■ Requirement: Write every entry out again with no changes, and leave the images behind.

Stored data:
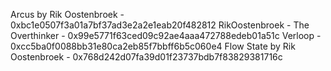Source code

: Arcus by Rik Oostenbroek - 0xbc1e0507f3a01a7bf37ad3e2a2e1eab20f482812
RikOostenbroek - The Overthinker - 0x99e5771f63ced09c92ae4aaa472788edeb01a51c
Verloop - 0xcc5ba0f0088bb31e80ca2eb85f7bbff6b5c060e4
Flow State by Rik Oostenbroek - 0x768d242d07fa39d01f23737bdb7f83829381716c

■ Written reply:
Source code

: Arcus by Rik Oostenbroek - 0xbc1e0507f3a01a7bf37ad3e2a2e1eab20f482812
RikOostenbroek - The Overthinker - 0x99e5771f63ced09c92ae4aaa472788edeb01a51c
Verloop - 0xcc5ba0f0088bb31e80ca2eb85f7bbff6b5c060e4
Flow State by Rik Oostenbroek - 0x768d242d07fa39d01f23737bdb7f83829381716c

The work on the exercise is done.